Marguerite: Or later, the berry. Just bite into a berry.

Maureen: That will really get lots of water flowing in your mouth. We used to have licorice, out of the Maple tree, the roots.

Marguerite: It just doesn’t taste like what you get in a store.

There’s a lot of trees down this year, quite a lot of limbs down all over.

Maureen: You really don’t want to walk through here when it’s windy.

Marguerite: So the city has management of the park under strict conditions. It’s to be left natural, as it is, for everybody, in memory of our McQuillan side of the family, and the Pentlatch people.  The Chief, Joe Nim Nim, he was the last of the Pentlatch people.  And they intermarried, and all the regalia went to the Komoks band and so they have all of that. At the start of the park on Arden Road,  there’s a rock with a plaque on it that gives that history.

Do you know where their village site was?

Maureen: On the other side, just past Condensory Road, where the campground is, in that area.

You were saying the city doesn’t own this, it’s a trust, is that your family trust?

Maureen: It’s a nature trust.

Marguerite: Often when people give land as a park, like in the city, a lady gave the land across from what used to be the elementary schools where the grocery and courthouse is, that was for a playground for the kids.  And the city in its wisdom thought, we need this courthouse here.  And so they exchanged all that land for a little piece up by Cumberland Road, so we didn’t want that to be happening.

Jim: Standard Park. The city was going to put the new fire hall there as well.

Marguerite: And maybe you remember, certainly your parents remember, at the park where the fair goes on, Lewis Park was given.  And not long ago they wanted to build Simms Park, an exchange sort of idea but people knew the history so they said “no, you’re not going to do that”. So that does remain, even if it gets flooded every year.  So that’s why we tried to keep the original gift to continue and that’s a nature park of BC.

Q: That’s the classic story, isn’t it.  This whole area has seen development and the owners, they create jobs and do good things, but then they leave the mess for others to deal with.  We’ve seen that time and time again, and I think that’s why people now have concerns about the coal mine, because we’re still dealing with the historical issues.

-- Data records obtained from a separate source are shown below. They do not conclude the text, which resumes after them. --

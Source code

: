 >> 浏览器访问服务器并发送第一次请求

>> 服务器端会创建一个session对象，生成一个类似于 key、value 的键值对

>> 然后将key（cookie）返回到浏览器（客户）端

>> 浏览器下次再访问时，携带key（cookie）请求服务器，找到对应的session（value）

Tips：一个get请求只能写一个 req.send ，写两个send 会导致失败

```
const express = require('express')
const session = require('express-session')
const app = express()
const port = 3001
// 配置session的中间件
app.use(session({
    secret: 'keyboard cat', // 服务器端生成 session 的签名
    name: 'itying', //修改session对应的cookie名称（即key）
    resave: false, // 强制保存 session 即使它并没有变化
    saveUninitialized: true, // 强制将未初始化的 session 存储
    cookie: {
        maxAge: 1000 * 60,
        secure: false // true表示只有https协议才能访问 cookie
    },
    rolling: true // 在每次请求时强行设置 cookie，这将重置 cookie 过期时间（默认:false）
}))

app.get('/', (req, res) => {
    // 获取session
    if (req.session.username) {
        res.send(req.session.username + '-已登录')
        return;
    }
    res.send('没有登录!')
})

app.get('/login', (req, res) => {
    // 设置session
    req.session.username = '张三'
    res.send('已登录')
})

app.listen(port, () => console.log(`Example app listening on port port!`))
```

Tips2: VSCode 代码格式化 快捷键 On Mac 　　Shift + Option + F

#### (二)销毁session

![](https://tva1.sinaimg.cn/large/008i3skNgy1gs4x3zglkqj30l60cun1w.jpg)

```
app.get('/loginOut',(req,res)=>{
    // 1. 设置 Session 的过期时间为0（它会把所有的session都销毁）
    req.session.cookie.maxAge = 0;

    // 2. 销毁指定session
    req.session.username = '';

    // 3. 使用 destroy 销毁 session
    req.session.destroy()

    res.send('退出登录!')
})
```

Who would commit to maintain this for a hundred years? No lumber company would agree to do it.  But they get the rights and leave the problem for the rest of us.

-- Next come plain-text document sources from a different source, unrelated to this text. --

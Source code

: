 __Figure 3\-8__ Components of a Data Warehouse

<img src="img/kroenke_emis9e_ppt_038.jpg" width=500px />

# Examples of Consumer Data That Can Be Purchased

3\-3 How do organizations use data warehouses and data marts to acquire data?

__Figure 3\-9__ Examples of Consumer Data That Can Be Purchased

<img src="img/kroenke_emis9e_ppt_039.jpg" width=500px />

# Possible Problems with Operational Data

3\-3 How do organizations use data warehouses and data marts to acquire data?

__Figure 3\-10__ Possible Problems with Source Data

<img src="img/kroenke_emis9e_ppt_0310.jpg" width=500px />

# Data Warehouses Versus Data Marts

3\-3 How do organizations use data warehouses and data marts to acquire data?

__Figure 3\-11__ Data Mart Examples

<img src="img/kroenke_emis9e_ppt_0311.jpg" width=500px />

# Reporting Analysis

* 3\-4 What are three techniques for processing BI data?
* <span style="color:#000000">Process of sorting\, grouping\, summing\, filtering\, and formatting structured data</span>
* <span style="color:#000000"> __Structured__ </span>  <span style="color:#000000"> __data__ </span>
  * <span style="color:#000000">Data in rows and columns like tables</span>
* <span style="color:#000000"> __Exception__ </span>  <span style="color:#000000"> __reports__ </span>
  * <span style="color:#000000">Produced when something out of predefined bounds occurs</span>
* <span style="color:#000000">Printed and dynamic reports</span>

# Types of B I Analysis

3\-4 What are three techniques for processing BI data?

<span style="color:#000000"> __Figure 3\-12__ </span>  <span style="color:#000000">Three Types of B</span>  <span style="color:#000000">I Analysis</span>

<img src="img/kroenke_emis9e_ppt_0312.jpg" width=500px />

Maureen: And then they sell it for development into houses anyway.

Dan: The underground still all belongs to…

Marguerite: Nature!

Dan: Dunsmuir!

Jim: E and N Railway, yeah.

In B.C. the right to make a mineral claim for a mine is absolutely anywhere. Somebody could come and start a mine under your house and you have no rights. 

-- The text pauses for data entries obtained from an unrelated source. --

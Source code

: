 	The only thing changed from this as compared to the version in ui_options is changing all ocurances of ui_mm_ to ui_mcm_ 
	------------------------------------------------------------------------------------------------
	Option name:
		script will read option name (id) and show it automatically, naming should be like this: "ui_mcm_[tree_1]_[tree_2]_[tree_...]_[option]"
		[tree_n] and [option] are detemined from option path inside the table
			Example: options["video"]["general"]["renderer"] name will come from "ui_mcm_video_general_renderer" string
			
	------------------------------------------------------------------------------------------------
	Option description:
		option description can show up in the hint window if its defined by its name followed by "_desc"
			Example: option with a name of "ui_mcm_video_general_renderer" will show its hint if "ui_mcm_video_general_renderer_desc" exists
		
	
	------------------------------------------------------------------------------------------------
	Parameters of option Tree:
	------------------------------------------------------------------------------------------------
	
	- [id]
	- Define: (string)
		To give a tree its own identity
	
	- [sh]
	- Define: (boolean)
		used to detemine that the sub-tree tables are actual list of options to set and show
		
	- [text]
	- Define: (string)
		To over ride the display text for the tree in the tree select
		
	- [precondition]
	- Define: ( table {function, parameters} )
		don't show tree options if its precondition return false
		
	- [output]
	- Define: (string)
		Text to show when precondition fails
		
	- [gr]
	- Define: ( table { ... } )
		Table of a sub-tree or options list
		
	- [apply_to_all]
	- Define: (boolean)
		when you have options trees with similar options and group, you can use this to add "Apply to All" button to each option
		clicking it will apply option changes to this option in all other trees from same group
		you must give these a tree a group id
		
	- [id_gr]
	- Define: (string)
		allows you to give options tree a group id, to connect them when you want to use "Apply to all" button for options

Q: Our property up in Cumberland is, the mining rights are Wellington Collieries.

Jim: Do they have a legal life going on still?

Q: Yes, they do.

(the group walks further)

Jim: Over that way, the water that’s diverted flows through that wetland and enters Morrison Creek just upstream from where we crossed.  It’s mostly built for juvenile Coho that spend a whole year in fresh water after they hatch out, and they need wetlands and tiny, tiny little streams to spend their fresh water residency in.  They live in some of the tiniest little ditches, as long as there’s some decent overhanging vegetation and cool oxygenated water that’s not too skuzzy…an intake like this takes a lot of maintenance under the best of conditions.

Maureen: This is actually the location of the dam, right here. This is exactly where it started, but we’re looking at a pipe intake there, that is flowing through into the ditch.

Marguerite: That’s where they routed the water to come from Morrison Creek, to come this way. The Fisheries did.

Jim: Which was just made into a pipe intake in the last five to ten years. It was an open channel before that.

Maureen: And the fish would divert themselves and get stuck down further and build up.  And then they tried to get back up  – we didn’t help them because they were too stinky – out of that pond to get back up into here. It was unreal.

Is that the beginning of the flume?

Maureen: The flume is right behind you, the ditch.

Jim: And this is the same original channel,  behind you here. This pipe is what was upgraded recently.